_Assignment_:
Exactly reproduce the data from its first line through the line with "1.9:** 集成基础的 Markdown", leaving out every line after it.

──────────────────────────────

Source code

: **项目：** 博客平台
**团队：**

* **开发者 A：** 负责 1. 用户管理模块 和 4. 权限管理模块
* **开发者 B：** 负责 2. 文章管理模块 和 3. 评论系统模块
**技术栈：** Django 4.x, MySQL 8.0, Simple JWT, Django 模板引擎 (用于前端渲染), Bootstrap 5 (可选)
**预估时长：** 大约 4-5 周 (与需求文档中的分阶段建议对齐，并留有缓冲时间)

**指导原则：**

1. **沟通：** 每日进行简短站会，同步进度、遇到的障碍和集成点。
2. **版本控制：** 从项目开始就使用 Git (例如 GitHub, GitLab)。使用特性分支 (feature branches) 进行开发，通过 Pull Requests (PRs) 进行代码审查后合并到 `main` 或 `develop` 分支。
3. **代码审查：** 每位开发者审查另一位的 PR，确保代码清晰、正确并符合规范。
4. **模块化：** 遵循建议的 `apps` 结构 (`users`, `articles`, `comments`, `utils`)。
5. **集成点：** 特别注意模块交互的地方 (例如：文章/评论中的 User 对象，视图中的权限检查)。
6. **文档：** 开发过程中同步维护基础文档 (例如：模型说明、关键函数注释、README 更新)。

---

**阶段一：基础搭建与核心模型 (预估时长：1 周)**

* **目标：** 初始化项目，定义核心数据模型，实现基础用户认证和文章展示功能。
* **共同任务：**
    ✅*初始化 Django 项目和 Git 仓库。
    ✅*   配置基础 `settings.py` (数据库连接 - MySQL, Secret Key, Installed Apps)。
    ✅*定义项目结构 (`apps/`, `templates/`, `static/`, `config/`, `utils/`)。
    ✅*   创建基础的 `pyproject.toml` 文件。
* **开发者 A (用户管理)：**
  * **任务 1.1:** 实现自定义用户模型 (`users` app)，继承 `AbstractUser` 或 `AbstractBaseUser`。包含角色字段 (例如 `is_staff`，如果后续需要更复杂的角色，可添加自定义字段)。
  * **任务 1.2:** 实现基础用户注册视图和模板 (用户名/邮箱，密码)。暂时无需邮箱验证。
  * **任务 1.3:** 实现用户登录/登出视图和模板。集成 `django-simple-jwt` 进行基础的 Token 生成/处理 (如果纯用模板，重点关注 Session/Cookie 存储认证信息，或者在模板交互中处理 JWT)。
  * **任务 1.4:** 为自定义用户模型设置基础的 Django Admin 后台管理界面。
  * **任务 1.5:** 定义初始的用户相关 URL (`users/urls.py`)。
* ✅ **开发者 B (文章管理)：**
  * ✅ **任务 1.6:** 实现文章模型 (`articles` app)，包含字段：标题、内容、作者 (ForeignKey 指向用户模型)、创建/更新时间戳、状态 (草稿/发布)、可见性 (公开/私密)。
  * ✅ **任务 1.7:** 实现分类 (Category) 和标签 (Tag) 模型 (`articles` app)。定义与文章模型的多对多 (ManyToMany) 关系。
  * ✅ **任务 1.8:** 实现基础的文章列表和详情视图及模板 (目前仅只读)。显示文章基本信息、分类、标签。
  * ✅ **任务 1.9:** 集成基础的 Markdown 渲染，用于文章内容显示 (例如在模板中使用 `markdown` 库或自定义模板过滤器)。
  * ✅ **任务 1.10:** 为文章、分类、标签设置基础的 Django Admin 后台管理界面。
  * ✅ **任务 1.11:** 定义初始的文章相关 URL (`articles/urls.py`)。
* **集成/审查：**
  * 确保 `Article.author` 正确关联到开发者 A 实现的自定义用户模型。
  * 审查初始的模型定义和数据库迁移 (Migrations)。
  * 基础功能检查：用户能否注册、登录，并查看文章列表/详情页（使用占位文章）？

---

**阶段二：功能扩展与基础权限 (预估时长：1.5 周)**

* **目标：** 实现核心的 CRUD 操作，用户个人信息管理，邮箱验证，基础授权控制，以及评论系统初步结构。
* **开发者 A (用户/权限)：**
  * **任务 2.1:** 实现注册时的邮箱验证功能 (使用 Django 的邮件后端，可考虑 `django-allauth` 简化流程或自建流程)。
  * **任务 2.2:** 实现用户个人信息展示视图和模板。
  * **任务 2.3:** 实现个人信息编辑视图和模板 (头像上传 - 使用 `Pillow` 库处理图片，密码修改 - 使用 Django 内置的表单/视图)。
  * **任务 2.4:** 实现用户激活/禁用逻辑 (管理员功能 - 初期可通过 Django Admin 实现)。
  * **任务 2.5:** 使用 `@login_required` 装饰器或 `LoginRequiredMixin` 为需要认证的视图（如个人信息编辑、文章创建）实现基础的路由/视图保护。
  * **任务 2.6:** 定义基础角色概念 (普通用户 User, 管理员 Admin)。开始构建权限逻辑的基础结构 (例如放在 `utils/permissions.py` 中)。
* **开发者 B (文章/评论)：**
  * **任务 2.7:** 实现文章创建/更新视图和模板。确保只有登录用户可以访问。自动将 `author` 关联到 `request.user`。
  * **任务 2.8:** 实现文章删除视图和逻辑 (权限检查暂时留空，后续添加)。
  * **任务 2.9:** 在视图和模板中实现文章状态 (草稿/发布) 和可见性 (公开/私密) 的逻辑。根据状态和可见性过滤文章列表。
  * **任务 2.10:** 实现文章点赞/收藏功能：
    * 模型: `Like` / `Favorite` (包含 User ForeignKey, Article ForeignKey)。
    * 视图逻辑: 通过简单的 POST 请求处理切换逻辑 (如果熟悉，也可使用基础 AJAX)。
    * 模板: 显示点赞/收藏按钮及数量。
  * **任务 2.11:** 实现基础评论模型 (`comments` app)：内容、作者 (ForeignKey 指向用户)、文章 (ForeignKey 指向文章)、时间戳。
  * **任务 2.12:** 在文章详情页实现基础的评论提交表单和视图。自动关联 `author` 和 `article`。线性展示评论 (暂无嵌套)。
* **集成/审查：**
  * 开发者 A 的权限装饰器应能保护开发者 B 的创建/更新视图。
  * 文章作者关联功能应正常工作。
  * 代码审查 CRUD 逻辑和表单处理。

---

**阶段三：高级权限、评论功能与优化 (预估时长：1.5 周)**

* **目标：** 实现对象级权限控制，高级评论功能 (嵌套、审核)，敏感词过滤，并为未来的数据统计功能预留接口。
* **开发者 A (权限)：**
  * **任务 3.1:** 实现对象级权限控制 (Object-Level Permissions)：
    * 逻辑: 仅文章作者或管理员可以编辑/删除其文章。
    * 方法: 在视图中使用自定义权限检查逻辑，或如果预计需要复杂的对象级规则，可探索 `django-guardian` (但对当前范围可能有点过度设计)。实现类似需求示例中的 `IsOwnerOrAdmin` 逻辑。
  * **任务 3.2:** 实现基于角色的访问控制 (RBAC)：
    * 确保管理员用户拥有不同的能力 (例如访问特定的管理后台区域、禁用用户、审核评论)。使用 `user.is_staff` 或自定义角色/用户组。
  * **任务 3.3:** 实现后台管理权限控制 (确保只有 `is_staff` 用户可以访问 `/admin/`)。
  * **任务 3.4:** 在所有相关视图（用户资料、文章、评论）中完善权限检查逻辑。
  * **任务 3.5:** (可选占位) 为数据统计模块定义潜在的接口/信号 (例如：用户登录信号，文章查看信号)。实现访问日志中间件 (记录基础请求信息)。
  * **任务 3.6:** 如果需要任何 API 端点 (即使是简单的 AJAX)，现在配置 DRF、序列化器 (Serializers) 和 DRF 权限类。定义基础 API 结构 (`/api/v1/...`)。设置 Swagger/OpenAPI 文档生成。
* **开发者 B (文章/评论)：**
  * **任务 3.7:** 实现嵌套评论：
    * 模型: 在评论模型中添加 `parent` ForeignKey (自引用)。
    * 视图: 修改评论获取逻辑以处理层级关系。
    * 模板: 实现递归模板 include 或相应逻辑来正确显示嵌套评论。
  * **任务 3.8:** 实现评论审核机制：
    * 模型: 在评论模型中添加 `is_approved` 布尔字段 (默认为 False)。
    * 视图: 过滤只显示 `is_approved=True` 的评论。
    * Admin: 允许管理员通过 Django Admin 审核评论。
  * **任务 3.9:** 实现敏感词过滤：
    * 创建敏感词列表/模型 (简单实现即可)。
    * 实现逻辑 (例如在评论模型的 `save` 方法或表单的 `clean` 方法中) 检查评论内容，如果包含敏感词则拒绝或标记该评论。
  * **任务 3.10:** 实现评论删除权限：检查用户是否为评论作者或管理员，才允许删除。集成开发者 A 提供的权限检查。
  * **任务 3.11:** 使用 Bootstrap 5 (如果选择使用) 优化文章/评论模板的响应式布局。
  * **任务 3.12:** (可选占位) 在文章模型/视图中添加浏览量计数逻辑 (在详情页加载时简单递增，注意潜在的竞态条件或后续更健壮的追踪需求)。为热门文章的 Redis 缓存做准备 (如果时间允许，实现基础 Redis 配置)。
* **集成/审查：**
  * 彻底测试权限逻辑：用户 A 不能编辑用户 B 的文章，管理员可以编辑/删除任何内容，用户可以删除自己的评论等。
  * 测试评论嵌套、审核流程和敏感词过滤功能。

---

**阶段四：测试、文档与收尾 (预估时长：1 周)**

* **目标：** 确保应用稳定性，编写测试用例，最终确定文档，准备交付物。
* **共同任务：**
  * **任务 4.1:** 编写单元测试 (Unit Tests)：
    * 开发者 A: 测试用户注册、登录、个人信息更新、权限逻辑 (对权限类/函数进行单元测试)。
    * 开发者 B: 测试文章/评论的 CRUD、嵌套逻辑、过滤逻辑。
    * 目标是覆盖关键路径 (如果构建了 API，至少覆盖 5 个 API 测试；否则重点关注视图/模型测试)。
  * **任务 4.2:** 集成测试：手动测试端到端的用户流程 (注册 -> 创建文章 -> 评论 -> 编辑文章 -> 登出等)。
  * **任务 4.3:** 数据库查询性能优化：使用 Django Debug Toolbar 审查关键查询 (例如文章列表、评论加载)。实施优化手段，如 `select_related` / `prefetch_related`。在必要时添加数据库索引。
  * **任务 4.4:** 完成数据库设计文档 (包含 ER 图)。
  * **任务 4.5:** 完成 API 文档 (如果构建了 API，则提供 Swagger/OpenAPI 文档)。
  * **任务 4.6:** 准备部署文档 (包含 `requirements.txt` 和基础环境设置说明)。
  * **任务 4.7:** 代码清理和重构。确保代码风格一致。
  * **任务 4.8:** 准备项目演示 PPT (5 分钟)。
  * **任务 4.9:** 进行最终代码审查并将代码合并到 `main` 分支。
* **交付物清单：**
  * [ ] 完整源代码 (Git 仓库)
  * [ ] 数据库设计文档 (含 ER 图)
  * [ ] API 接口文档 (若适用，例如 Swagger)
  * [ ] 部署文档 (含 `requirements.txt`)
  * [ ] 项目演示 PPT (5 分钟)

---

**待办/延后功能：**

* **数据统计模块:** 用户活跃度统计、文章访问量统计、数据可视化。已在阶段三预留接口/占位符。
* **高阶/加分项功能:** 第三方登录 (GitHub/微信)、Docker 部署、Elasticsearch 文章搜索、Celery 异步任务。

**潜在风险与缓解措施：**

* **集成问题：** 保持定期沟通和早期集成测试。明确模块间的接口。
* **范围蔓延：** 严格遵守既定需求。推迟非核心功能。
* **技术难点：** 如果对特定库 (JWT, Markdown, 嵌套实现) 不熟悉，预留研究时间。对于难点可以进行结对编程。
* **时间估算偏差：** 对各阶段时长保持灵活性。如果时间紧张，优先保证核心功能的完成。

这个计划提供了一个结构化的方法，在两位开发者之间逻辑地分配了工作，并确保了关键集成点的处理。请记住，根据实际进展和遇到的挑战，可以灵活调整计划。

──────────────────────────────

_Problem solution_:
Source code

: **项目：** 博客平台
**团队：**

* **开发者 A：** 负责 1. 用户管理模块 和 4. 权限管理模块
* **开发者 B：** 负责 2. 文章管理模块 和 3. 评论系统模块
**技术栈：** Django 4.x, MySQL 8.0, Simple JWT, Django 模板引擎 (用于前端渲染), Bootstrap 5 (可选)
**预估时长：** 大约 4-5 周 (与需求文档中的分阶段建议对齐，并留有缓冲时间)

**指导原则：**

1. **沟通：** 每日进行简短站会，同步进度、遇到的障碍和集成点。
2. **版本控制：** 从项目开始就使用 Git (例如 GitHub, GitLab)。使用特性分支 (feature branches) 进行开发，通过 Pull Requests (PRs) 进行代码审查后合并到 `main` 或 `develop` 分支。
3. **代码审查：** 每位开发者审查另一位的 PR，确保代码清晰、正确并符合规范。
4. **模块化：** 遵循建议的 `apps` 结构 (`users`, `articles`, `comments`, `utils`)。
5. **集成点：** 特别注意模块交互的地方 (例如：文章/评论中的 User 对象，视图中的权限检查)。
6. **文档：** 开发过程中同步维护基础文档 (例如：模型说明、关键函数注释、README 更新)。

---

**阶段一：基础搭建与核心模型 (预估时长：1 周)**

* **目标：** 初始化项目，定义核心数据模型，实现基础用户认证和文章展示功能。
* **共同任务：**
    ✅*初始化 Django 项目和 Git 仓库。
    ✅*   配置基础 `settings.py` (数据库连接 - MySQL, Secret Key, Installed Apps)。
    ✅*定义项目结构 (`apps/`, `templates/`, `static/`, `config/`, `utils/`)。
    ✅*   创建基础的 `pyproject.toml` 文件。
* **开发者 A (用户管理)：**
  * **任务 1.1:** 实现自定义用户模型 (`users` app)，继承 `AbstractUser` 或 `AbstractBaseUser`。包含角色字段 (例如 `is_staff`，如果后续需要更复杂的角色，可添加自定义字段)。
  * **任务 1.2:** 实现基础用户注册视图和模板 (用户名/邮箱，密码)。暂时无需邮箱验证。
  * **任务 1.3:** 实现用户登录/登出视图和模板。集成 `django-simple-jwt` 进行基础的 Token 生成/处理 (如果纯用模板，重点关注 Session/Cookie 存储认证信息，或者在模板交互中处理 JWT)。
  * **任务 1.4:** 为自定义用户模型设置基础的 Django Admin 后台管理界面。
  * **任务 1.5:** 定义初始的用户相关 URL (`users/urls.py`)。
* ✅ **开发者 B (文章管理)：**
  * ✅ **任务 1.6:** 实现文章模型 (`articles` app)，包含字段：标题、内容、作者 (ForeignKey 指向用户模型)、创建/更新时间戳、状态 (草稿/发布)、可见性 (公开/私密)。
  * ✅ **任务 1.7:** 实现分类 (Category) 和标签 (Tag) 模型 (`articles` app)。定义与文章模型的多对多 (ManyToMany) 关系。
  * ✅ **任务 1.8:** 实现基础的文章列表和详情视图及模板 (目前仅只读)。显示文章基本信息、分类、标签。
  * ✅ **任务 1.9:** 集成基础的 Markdown 渲染，用于文章内容显示 (例如在模板中使用 `markdown` 库或自定义模板过滤器)。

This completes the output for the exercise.